→ PROBLEM
Print each record exactly as it appears, but drop the images.

→ AVAILABLE DATA
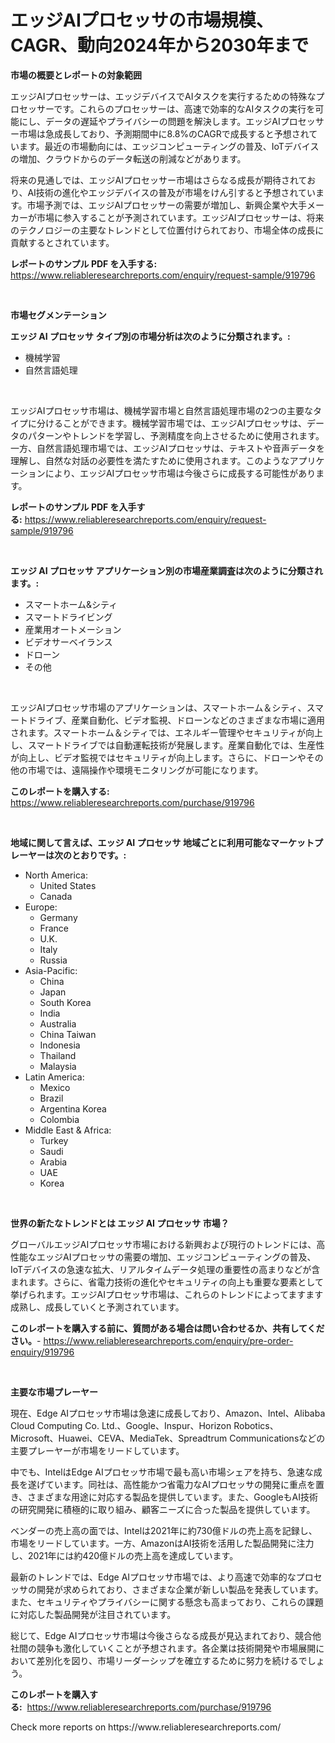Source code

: <p><h1>エッジAIプロセッサの市場規模、CAGR、動向2024年から2030年まで</h1></p><p><strong>市場の概要とレポートの対象範囲</strong></p>
<p><p>エッジAIプロセッサーは、エッジデバイスでAIタスクを実行するための特殊なプロセッサーです。これらのプロセッサーは、高速で効率的なAIタスクの実行を可能にし、データの遅延やプライバシーの問題を解決します。エッジAIプロセッサー市場は急成長しており、予測期間中に8.8%のCAGRで成長すると予想されています。最近の市場動向には、エッジコンピューティングの普及、IoTデバイスの増加、クラウドからのデータ転送の削減などがあります。</p><p>将来の見通しでは、エッジAIプロセッサー市場はさらなる成長が期待されており、AI技術の進化やエッジデバイスの普及が市場をけん引すると予想されています。市場予測では、エッジAIプロセッサーの需要が増加し、新興企業や大手メーカーが市場に参入することが予測されています。エッジAIプロセッサーは、将来のテクノロジーの主要なトレンドとして位置付けられており、市場全体の成長に貢献するとされています。</p></p>
<p><strong>レポートのサンプル PDF を入手する:</strong> <a href="https://www.reliableresearchreports.com/enquiry/request-sample/919796">https://www.reliableresearchreports.com/enquiry/request-sample/919796</a></p>
<p>&nbsp;</p>
<p><strong>市場セグメンテーション</strong></p>
<p><strong>エッジ AI プロセッサ タイプ別の市場分析は次のように分類されます。:</strong></p>
<p><ul><li>機械学習</li><li>自然言語処理</li></ul></p>
<p>&nbsp;</p>
<p><p>エッジAIプロセッサ市場は、機械学習市場と自然言語処理市場の2つの主要なタイプに分けることができます。機械学習市場では、エッジAIプロセッサは、データのパターンやトレンドを学習し、予測精度を向上させるために使用されます。一方、自然言語処理市場では、エッジAIプロセッサは、テキストや音声データを理解し、自然な対話の必要性を満たすために使用されます。このようなアプリケーションにより、エッジAIプロセッサ市場は今後さらに成長する可能性があります。</p></p>
<p><strong>レポートのサンプル PDF を入手する:</strong>&nbsp;<a href="https://www.reliableresearchreports.com/enquiry/request-sample/919796">https://www.reliableresearchreports.com/enquiry/request-sample/919796</a></p>
<p>&nbsp;</p>
<p><strong> エッジ AI プロセッサ アプリケーション別の市場産業調査は次のように分類されます。:</strong></p>
<p><ul><li>スマートホーム&シティ</li><li>スマートドライビング</li><li>産業用オートメーション</li><li>ビデオサーベイランス</li><li>ドローン</li><li>その他</li></ul></p>
<p>&nbsp;</p>
<p><p>エッジAIプロセッサ市場のアプリケーションは、スマートホーム＆シティ、スマートドライブ、産業自動化、ビデオ監視、ドローンなどのさまざまな市場に適用されます。スマートホーム＆シティでは、エネルギー管理やセキュリティが向上し、スマートドライブでは自動運転技術が発展します。産業自動化では、生産性が向上し、ビデオ監視ではセキュリティが向上します。さらに、ドローンやその他の市場では、遠隔操作や環境モニタリングが可能になります。</p></p>
<p><strong>このレポートを購入する:</strong>&nbsp; <a href="https://www.reliableresearchreports.com/purchase/919796">https://www.reliableresearchreports.com/purchase/919796</a></p>
<p>&nbsp;</p>
<p><strong>地域に関して言えば、エッジ AI プロセッサ 地域ごとに利用可能なマーケットプレーヤーは次のとおりです。:</strong></p>
<p><ul>
    <li>
        North America:
        <ul>
            <li>United States</li>
            <li>Canada</li>
        </ul>
    </li>
    <li>
        Europe:
        <ul>
            <li>Germany</li>
            <li>France</li>
            <li>U.K.</li>
            <li>Italy</li>
            <li>Russia</li>
        </ul>
    </li>
    <li>
        Asia-Pacific:
        <ul>
            <li>China</li>
            <li>Japan</li>
            <li>South Korea</li>
            <li>India</li>
            <li>Australia</li>
            <li>China Taiwan</li>
            <li>Indonesia</li>
            <li>Thailand</li>
            <li>Malaysia</li>
        </ul>
    </li>
    <li>
        Latin America:
        <ul>
            <li>Mexico</li>
            <li>Brazil</li>
            <li>Argentina Korea</li>
            <li>Colombia</li>
        </ul>
    </li>
    <li>
        Middle East & Africa:
        <ul>
            <li>Turkey</li>
            <li>Saudi</li>
            <li>Arabia</li>
            <li>UAE</li>
            <li>Korea</li>
        </ul>
    </li>
    </ul></p>
<p>&nbsp;</p>
<p><strong>世界の新たなトレンドとは エッジ AI プロセッサ 市場？</strong></p>
<p><p>グローバルエッジAIプロセッサ市場における新興および現行のトレンドには、高性能なエッジAIプロセッサの需要の増加、エッジコンピューティングの普及、IoTデバイスの急速な拡大、リアルタイムデータ処理の重要性の高まりなどが含まれます。さらに、省電力技術の進化やセキュリティの向上も重要な要素として挙げられます。エッジAIプロセッサ市場は、これらのトレンドによってますます成熟し、成長していくと予測されています。</p></p>
<p><strong>このレポートを購入する前に、質問がある場合は問い合わせるか、共有してください。</strong>- <a href="https://www.reliableresearchreports.com/enquiry/pre-order-enquiry/919796">https://www.reliableresearchreports.com/enquiry/pre-order-enquiry/919796</a></p>
<p>&nbsp;</p>
<p><strong>主要な市場プレーヤー</strong></p>
<p><p>現在、Edge AIプロセッサ市場は急速に成長しており、Amazon、Intel、Alibaba Cloud Computing Co. Ltd.、Google、Inspur、Horizon Robotics、Microsoft、Huawei、CEVA、MediaTek、Spreadtrum Communicationsなどの主要プレーヤーが市場をリードしています。</p><p>中でも、IntelはEdge AIプロセッサ市場で最も高い市場シェアを持ち、急速な成長を遂げています。同社は、高性能かつ省電力なAIプロセッサの開発に重点を置き、さまざまな用途に対応する製品を提供しています。また、GoogleもAI技術の研究開発に積極的に取り組み、顧客ニーズに合った製品を提供しています。</p><p>ベンダーの売上高の面では、Intelは2021年に約730億ドルの売上高を記録し、市場をリードしています。一方、AmazonはAI技術を活用した製品開発に注力し、2021年には約420億ドルの売上高を達成しています。</p><p>最新のトレンドでは、Edge AIプロセッサ市場では、より高速で効率的なプロセッサの開発が求められており、さまざまな企業が新しい製品を発表しています。また、セキュリティやプライバシーに関する懸念も高まっており、これらの課題に対応した製品開発が注目されています。</p><p>総じて、Edge AIプロセッサ市場は今後さらなる成長が見込まれており、競合他社間の競争も激化していくことが予想されます。各企業は技術開発や市場展開において差別化を図り、市場リーダーシップを確立するために努力を続けるでしょう。</p></p>
<p><strong>このレポートを購入する:</strong>&nbsp;&nbsp;<a href="https://www.reliableresearchreports.com/purchase/919796">https://www.reliableresearchreports.com/purchase/919796</a></p>
<p>Check more reports on https://www.reliableresearchreports.com/</p>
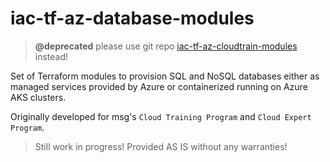 # iac-tf-az-database-modules

> __@deprecated__ please use git repo [iac-tf-az-cloudtrain-modules](https://github.com/msgoat/iac-tf-az-cloudtrain-modules) instead!

Set of Terraform modules to provision SQL and NoSQL databases either as managed services provided by Azure or 
containerized running on Azure AKS clusters.

Originally developed for msg's `Cloud Training Program` and `Cloud Expert Program`.

> Still work in progress! Provided AS IS without any warranties!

→ WRITTEN ANSWER
Source code

: <p><h1>エッジAIプロセッサの市場規模、CAGR、動向2024年から2030年まで</h1></p><p><strong>市場の概要とレポートの対象範囲</strong></p>
<p><p>エッジAIプロセッサーは、エッジデバイスでAIタスクを実行するための特殊なプロセッサーです。これらのプロセッサーは、高速で効率的なAIタスクの実行を可能にし、データの遅延やプライバシーの問題を解決します。エッジAIプロセッサー市場は急成長しており、予測期間中に8.8%のCAGRで成長すると予想されています。最近の市場動向には、エッジコンピューティングの普及、IoTデバイスの増加、クラウドからのデータ転送の削減などがあります。</p><p>将来の見通しでは、エッジAIプロセッサー市場はさらなる成長が期待されており、AI技術の進化やエッジデバイスの普及が市場をけん引すると予想されています。市場予測では、エッジAIプロセッサーの需要が増加し、新興企業や大手メーカーが市場に参入することが予測されています。エッジAIプロセッサーは、将来のテクノロジーの主要なトレンドとして位置付けられており、市場全体の成長に貢献するとされています。</p></p>
<p><strong>レポートのサンプル PDF を入手する:</strong> <a href="https://www.reliableresearchreports.com/enquiry/request-sample/919796">https://www.reliableresearchreports.com/enquiry/request-sample/919796</a></p>
<p>&nbsp;</p>
<p><strong>市場セグメンテーション</strong></p>
<p><strong>エッジ AI プロセッサ タイプ別の市場分析は次のように分類されます。:</strong></p>
<p><ul><li>機械学習</li><li>自然言語処理</li></ul></p>
<p>&nbsp;</p>
<p><p>エッジAIプロセッサ市場は、機械学習市場と自然言語処理市場の2つの主要なタイプに分けることができます。機械学習市場では、エッジAIプロセッサは、データのパターンやトレンドを学習し、予測精度を向上させるために使用されます。一方、自然言語処理市場では、エッジAIプロセッサは、テキストや音声データを理解し、自然な対話の必要性を満たすために使用されます。このようなアプリケーションにより、エッジAIプロセッサ市場は今後さらに成長する可能性があります。</p></p>
<p><strong>レポートのサンプル PDF を入手する:</strong>&nbsp;<a href="https://www.reliableresearchreports.com/enquiry/request-sample/919796">https://www.reliableresearchreports.com/enquiry/request-sample/919796</a></p>
<p>&nbsp;</p>
<p><strong> エッジ AI プロセッサ アプリケーション別の市場産業調査は次のように分類されます。:</strong></p>
<p><ul><li>スマートホーム&シティ</li><li>スマートドライビング</li><li>産業用オートメーション</li><li>ビデオサーベイランス</li><li>ドローン</li><li>その他</li></ul></p>
<p>&nbsp;</p>
<p><p>エッジAIプロセッサ市場のアプリケーションは、スマートホーム＆シティ、スマートドライブ、産業自動化、ビデオ監視、ドローンなどのさまざまな市場に適用されます。スマートホーム＆シティでは、エネルギー管理やセキュリティが向上し、スマートドライブでは自動運転技術が発展します。産業自動化では、生産性が向上し、ビデオ監視ではセキュリティが向上します。さらに、ドローンやその他の市場では、遠隔操作や環境モニタリングが可能になります。</p></p>
<p><strong>このレポートを購入する:</strong>&nbsp; <a href="https://www.reliableresearchreports.com/purchase/919796">https://www.reliableresearchreports.com/purchase/919796</a></p>
<p>&nbsp;</p>
<p><strong>地域に関して言えば、エッジ AI プロセッサ 地域ごとに利用可能なマーケットプレーヤーは次のとおりです。:</strong></p>
<p><ul>
    <li>
        North America:
        <ul>
            <li>United States</li>
            <li>Canada</li>
        </ul>
    </li>
    <li>
        Europe:
        <ul>
            <li>Germany</li>
            <li>France</li>
            <li>U.K.</li>
            <li>Italy</li>
            <li>Russia</li>
        </ul>
    </li>
    <li>
        Asia-Pacific:
        <ul>
            <li>China</li>
            <li>Japan</li>
            <li>South Korea</li>
            <li>India</li>
            <li>Australia</li>
            <li>China Taiwan</li>
            <li>Indonesia</li>
            <li>Thailand</li>
            <li>Malaysia</li>
        </ul>
    </li>
    <li>
        Latin America:
        <ul>
            <li>Mexico</li>
            <li>Brazil</li>
            <li>Argentina Korea</li>
            <li>Colombia</li>
        </ul>
    </li>
    <li>
        Middle East & Africa:
        <ul>
            <li>Turkey</li>
            <li>Saudi</li>
            <li>Arabia</li>
            <li>UAE</li>
            <li>Korea</li>
        </ul>
    </li>
    </ul></p>
<p>&nbsp;</p>
<p><strong>世界の新たなトレンドとは エッジ AI プロセッサ 市場？</strong></p>
<p><p>グローバルエッジAIプロセッサ市場における新興および現行のトレンドには、高性能なエッジAIプロセッサの需要の増加、エッジコンピューティングの普及、IoTデバイスの急速な拡大、リアルタイムデータ処理の重要性の高まりなどが含まれます。さらに、省電力技術の進化やセキュリティの向上も重要な要素として挙げられます。エッジAIプロセッサ市場は、これらのトレンドによってますます成熟し、成長していくと予測されています。</p></p>
<p><strong>このレポートを購入する前に、質問がある場合は問い合わせるか、共有してください。</strong>- <a href="https://www.reliableresearchreports.com/enquiry/pre-order-enquiry/919796">https://www.reliableresearchreports.com/enquiry/pre-order-enquiry/919796</a></p>
<p>&nbsp;</p>
<p><strong>主要な市場プレーヤー</strong></p>
<p><p>現在、Edge AIプロセッサ市場は急速に成長しており、Amazon、Intel、Alibaba Cloud Computing Co. Ltd.、Google、Inspur、Horizon Robotics、Microsoft、Huawei、CEVA、MediaTek、Spreadtrum Communicationsなどの主要プレーヤーが市場をリードしています。</p><p>中でも、IntelはEdge AIプロセッサ市場で最も高い市場シェアを持ち、急速な成長を遂げています。同社は、高性能かつ省電力なAIプロセッサの開発に重点を置き、さまざまな用途に対応する製品を提供しています。また、GoogleもAI技術の研究開発に積極的に取り組み、顧客ニーズに合った製品を提供しています。</p><p>ベンダーの売上高の面では、Intelは2021年に約730億ドルの売上高を記録し、市場をリードしています。一方、AmazonはAI技術を活用した製品開発に注力し、2021年には約420億ドルの売上高を達成しています。</p><p>最新のトレンドでは、Edge AIプロセッサ市場では、より高速で効率的なプロセッサの開発が求められており、さまざまな企業が新しい製品を発表しています。また、セキュリティやプライバシーに関する懸念も高まっており、これらの課題に対応した製品開発が注目されています。</p><p>総じて、Edge AIプロセッサ市場は今後さらなる成長が見込まれており、競合他社間の競争も激化していくことが予想されます。各企業は技術開発や市場展開において差別化を図り、市場リーダーシップを確立するために努力を続けるでしょう。</p></p>
<p><strong>このレポートを購入する:</strong>&nbsp;&nbsp;<a href="https://www.reliableresearchreports.com/purchase/919796">https://www.reliableresearchreports.com/purchase/919796</a></p>
<p>Check more reports on https://www.reliableresearchreports.com/</p>
 # iac-tf-az-database-modules

> __@deprecated__ please use git repo [iac-tf-az-cloudtrain-modules](https://github.com/msgoat/iac-tf-az-cloudtrain-modules) instead!

Set of Terraform modules to provision SQL and NoSQL databases either as managed services provided by Azure or 
containerized running on Azure AKS clusters.

Originally developed for msg's `Cloud Training Program` and `Cloud Expert Program`.

> Still work in progress! Provided AS IS without any warranties!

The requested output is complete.